Perspectives January 15, 2026
Q&A: Amid the Chinese Communist Party’s Authoritarian Rule, How Does Freedom House Uncover Dissent in China?
Protest activity in China is more common than many people may realize. Kevin Slaten, research lead for the China Dissent Monitor (CDM), spoke with our editors about how the CDM team uncovers dissent activity in China, what this information tells us about economic, social, and political trends there, and why understanding dissent and protest in China is important for people living in the United States.
What is the China Dissent Monitor, and what insight does it provide about dissent in China?
CDM is currently the only public database of protest events in China. We have collected and analyzed nearly 14,000 such events since June 2022.
The Chinese Communist Party (CCP) has for many years systematically censored information about protests in China’s media and internet, and it has arrested citizens who attempted to centralize this information into a database. The regime’s efforts to suppress documentation of these events (and to repress protest itself) is an indication of how important information about dissent in China is. Understanding patterns related to the frequency, topics, and locations of dissent provides insight into how China’s economic slowdown affects ordinary people, the efficacy of government policies, and public dissatisfaction with the conduct of government and other officials—as well as systemic injustices and potentially even regime stability.

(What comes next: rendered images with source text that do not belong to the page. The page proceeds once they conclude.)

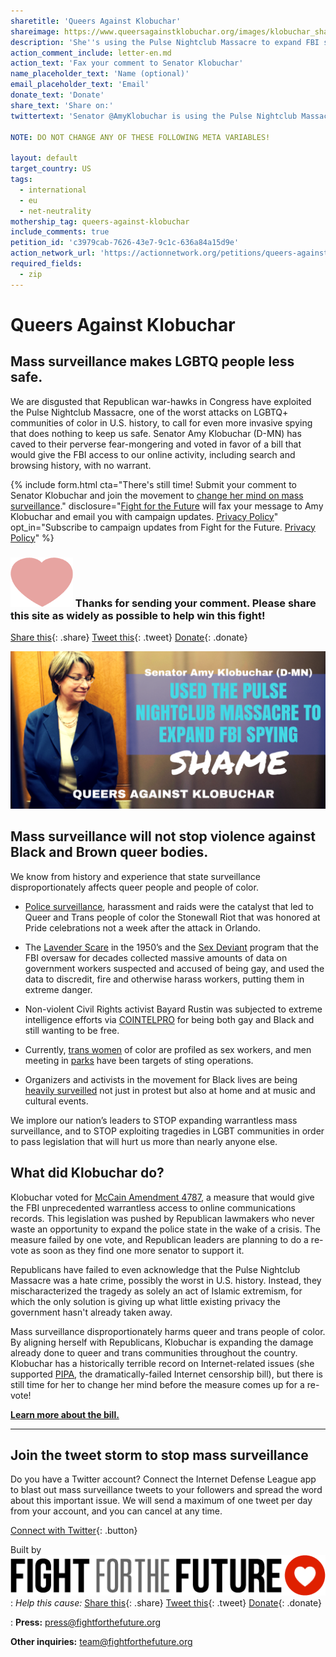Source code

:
 ```yaml
---
sharetitle: 'Queers Against Klobuchar'
shareimage: https://www.queersagainstklobuchar.org/images/klobuchar_shame.png
description: 'She''s using the Pulse Nightclub Massacre to expand FBI spying.'
action_comment_include: letter-en.md
action_text: 'Fax your comment to Senator Klobuchar'
name_placeholder_text: 'Name (optional)'
email_placeholder_text: 'Email'
donate_text: 'Donate'
share_text: 'Share on:'
twittertext: 'Senator @AmyKlobuchar is using the Pulse Nightclub Massacre to dramatically expand FBI spying on queer and trans communities.'

NOTE: DO NOT CHANGE ANY OF THESE FOLLOWING META VARIABLES!

layout: default
target_country: US
tags:
  - international
  - eu
  - net-neutrality
mothership_tag: queers-against-klobuchar
include_comments: true
petition_id: 'c3979cab-7626-43e7-9c1c-636a84a15d9e'
action_network_url: 'https://actionnetwork.org/petitions/queers-against-klobuchar'
required_fields:
  - zip
---
```


# Queers Against Klobuchar

## Mass surveillance makes LGBTQ people less safe.

We are disgusted that Republican war-hawks in Congress have exploited the Pulse Nightclub Massacre, one of the worst attacks on LGBTQ+ communities of color in U.S. history, to call for even more invasive spying that does nothing to keep us safe. Senator Amy Klobuchar (D-MN) has caved to their perverse fear-mongering and voted in favor of a bill that would give the FBI access to our online activity, including search and browsing history, with no warrant.

{% include form.html
  cta="There's still time! Submit your comment to Senator Klobuchar and join the movement to <u>change her mind on mass surveillance</u>."
  disclosure="[Fight for the Future](https://www.fightforthefuture.org) will fax your message to Amy Klobuchar and email you with campaign updates. [Privacy Policy](https://www.fightforthefuture.org/privacy)"
  opt_in="Subscribe to campaign updates from Fight for the Future. [Privacy Policy](https://www.fightforthefuture.org/privacy)"
%}

### ![](/images/heart.png) Thanks for sending your comment. Please share this site as widely as possible to help win this fight!

[Share this](https://www.facebook.com/sharer/sharer.php?u=http://www.savenetneutrality.eu){: .share}
[Tweet this](https://twitter.com/intent/tweet?text=http%3A%2F%2Fwww.savenetneutrality.eu){: .tweet}
[Donate](https://donate.fightforthefuture.org/?tag=quak){: .donate}

![](/images/klobuchar_shame.png)

## Mass surveillance will not stop violence against Black and Brown queer bodies.

We know from history and experience that state surveillance disproportionately affects queer people and people of color.

* [Police surveillance](http://www.thestonewallinnnyc.com/StonewallInnNYC/HISTORY.html), harassment and raids were the catalyst that led to Queer and Trans people of color the Stonewall Riot that was honored at Pride celebrations not a week after the attack in Orlando.

* The [Lavender Scare](http://www.out.com/entertainment/popnography/2013/04/26/9-things-to%C2%A0know-about-lavender-scare) in the 1950’s and the [Sex Deviant](http://www.nytimes.com/2014/05/21/us/politics/uncovered-papers-show-past-government-efforts-to-drive-gays-from-jobs.html?_r=0) program that the FBI oversaw for decades collected massive amounts of data on government workers suspected and accused of being gay, and used the data to discredit, fire and otherwise harass workers, putting them in extreme danger.

* Non-violent Civil Rights activist Bayard Rustin was subjected to extreme intelligence efforts via [COINTELPRO](http://www.democracynow.org/2014/1/8/it_was_time_to_do_more) for being both gay and Black and still wanting to be free.

* Currently, [trans women](https://www.aclu.org/blog/arrested-walking-while-trans-interview-monica-jones?redirect=blog/lgbt-rights-criminal-law-reform-hiv-aids-reproductive-freedom-womens-rights/arrested-walking) of color are profiled as sex workers, and men meeting in [parks](http://www.latimes.com/local/lanow/la-me-gay-stings-police-20160527-snap-story.html) have been targets of sting operations.

* Organizers and activists in the movement for Black lives are being [heavily surveilled](http://www.motherjones.com/politics/2015/07/homeland-security-surveillance-black-lives-matter) not just in protest but also at home and at music and cultural events.

We implore our nation’s leaders to STOP expanding warrantless mass surveillance, and to STOP exploiting tragedies in LGBT communities in order to pass legislation that will hurt us more than nearly anyone else.

## What did Klobuchar do?

Klobuchar voted for [McCain Amendment 4787](https://www.fightforthefuture.org/news/2016-06-22-the-senate-is-one-vote-away-from-giving-the-fbi/), a measure that would give the FBI unprecedented warrantless access to online communications records. This legislation was pushed by Republican lawmakers who never waste an opportunity to expand the police state in the wake of a crisis. The measure failed by one vote, and Republican leaders are planning to do a re-vote as soon as they find one more senator to support it.

Republicans have failed to even acknowledge that the Pulse Nightclub Massacre was a hate crime, possibly the worst in U.S. history. Instead, they mischaracterized the tragedy as solely an act of Islamic extremism, for which the only solution is giving up what little existing privacy the government hasn't already taken away.

Mass surveillance disproportionately harms queer and trans people of color. By aligning herself with Republicans, Klobuchar is expanding the damage already done to queer and trans communities throughout the country. Klobuchar has a historically terrible record on Internet-related issues (she supported [PIPA](https://en.wikipedia.org/wiki/PROTECT_IP_Act), the dramatically-failed Internet censorship bill), but there is still time for her to change her mind before the measure comes up for a re-vote!

**[Learn more about the bill.](https://www.fightforthefuture.org/news/2016-06-22-the-senate-is-one-vote-away-from-giving-the-fbi/)**

----

## Join the tweet storm to stop mass surveillance

Do you have a Twitter account? Connect the Internet Defense League app to blast out mass surveillance tweets to your followers and spread the word about this important issue. We will send a maximum of one tweet per day from your account, and you can cancel at any time.

[Connect with Twitter](#twitter){: .button}




Built by ![](images/fftf-footer-logo.png)
: _Help this cause:_
  [Share this](https://www.facebook.com/sharer/sharer.php?u=http://www.savenetneutrality.eu){: .share}
  [Tweet this](https://twitter.com/intent/tweet?text=http%3A%2F%2Fwww.savenetneutrality.eu){: .tweet}
  [Donate](https://donate.fightforthefuture.org/?tag=quak){: .donate}

: **Press:** [press@fightforthefuture.org](mailto:press@fightforthefuture.org)

  **Other inquiries:** [team@fightforthefuture.org](mailto:team@fightforthefuture.org)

CDM tracks and organizes information that is critical for anyone with an interest in understanding China’s economy, society, or governance. Activists, political and economic analysts, and journalists all use CDM data. Chinese citizens can also better understand what is going on in their own country from data collected by CDM.

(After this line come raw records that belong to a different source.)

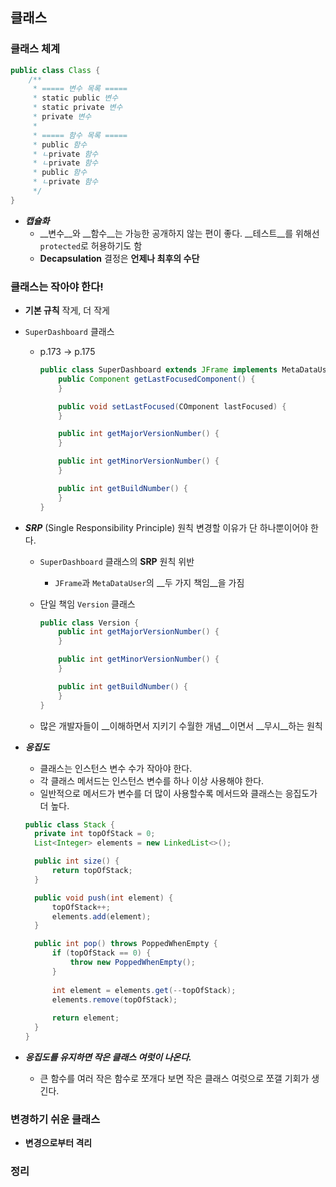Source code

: ## 클래스

### 클래스 체계

```java
public class Class {
	/** 
	 * ===== 변수 목록 =====
	 * static public 변수
	 * static private 변수
	 * private 변수
	 *
	 * ===== 함수 목록 =====
	 * public 함수
	 * ㄴprivate 함수
	 * ㄴprivate 함수
	 * public 함수
	 * ㄴprivate 함수
	 */
}
```

- ___캡슐화___
  - __변수__와 __함수__는 가능한 공개하지 않는 편이 좋다.
    __테스트__를 위해선 `protected`로 허용하기도 함
  - __Decapsulation__ 결정은 __언제나 최후의 수단__

### 클래스는 작아야 한다!

- __기본 규칙__
  작게, 더 작게

- `SuperDashboard` 클래스

  - p.173 -> p.175

    ```java
    public class SuperDashboard extends JFrame implements MetaDataUser {
    	public Component getLastFocusedComponent() {
    	}

    	public void setLastFocused(COmponent lastFocused) {
    	}

    	public int getMajorVersionNumber() {
    	}

    	public int getMinorVersionNumber() {
    	}

    	public int getBuildNumber() {
    	}
    }
    ```


- ___SRP___ (Single Responsibility Principle) 원칙
  변경할 이유가 단 하나뿐이어야 한다.
  - `SuperDashboard` 클래스의 __SRP__ 원칙 위반
    - `JFrame`과 `MetaDataUser`의 __두 가지 책임__을 가짐

  - 단일 책임 `Version` 클래스 

    ```java
    public class Version {
    	public int getMajorVersionNumber() {
    	}

    	public int getMinorVersionNumber() {
    	}

    	public int getBuildNumber() {
    	}
    }
    ```

  - 많은 개발자들이 __이해하면서 지키기 수월한 개념__이면서 __무시__하는 원칙

- ___응집도___

  - 클래스는 인스턴스 변수 수가 작아야 한다.
  - 각 클래스 메서드는 인스턴스 변수를 하나 이상 사용해야 한다.
  - 일반적으로 메서드가 변수를 더 많이 사용할수록 메서드와 클래스는 응집도가 더 높다.

  ```java
  public class Stack {
  	private int topOfStack = 0;
  	List<Integer> elements = new LinkedList<>();

  	public int size() {
      	return topOfStack;
  	}

  	public void push(int element) {
      	topOfStack++;
      	elements.add(element);
  	}

  	public int pop() throws PoppedWhenEmpty {
      	if (topOfStack == 0) {
          	throw new PoppedWhenEmpty();
      	}
      
      	int element = elements.get(--topOfStack);
      	elements.remove(topOfStack);
      
      	return element;
  	}
  }
  ```

- ___응집도를 유지하면 작은 클래스 여럿이 나온다.___

  - 큰 함수를 여러 작은 함수로 쪼개다 보면 작은 클래스 여럿으로 쪼갤 기회가 생긴다.

### 변경하기 쉬운 클래스

- __변경으로부터 격리__

### 정리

What are some of the challenges you face in tracking dissent in China?
The CDM team races every day to document protest activity on China’s social media sites before it is deleted. Depending on the topic and size of the event—and whether it goes viral—some posts may disappear in minutes. Online censorship makes this sort of documentation difficult. Searches for dissent-related terms don’t turn up many results, and protest posts are often restricted, for example. The consequence is that protest information is often inconspicuous or scattered.
Additionally, dissent by some social groups, such as ethnic and religious minorities or activists, is not well represented on Chinese social media because these groups face especially stringent restrictions like closer surveillance by state security. The CDM team must look to other sources to ensure that the database embodies the diversity of dissent that occurs in China, such as information from NGOs that focus on particular groups. All of these challenges require a dedicated team to consistently monitor and centralize the information in a database where it can be coded to enable deeper analysis, and ultimately shared with the public.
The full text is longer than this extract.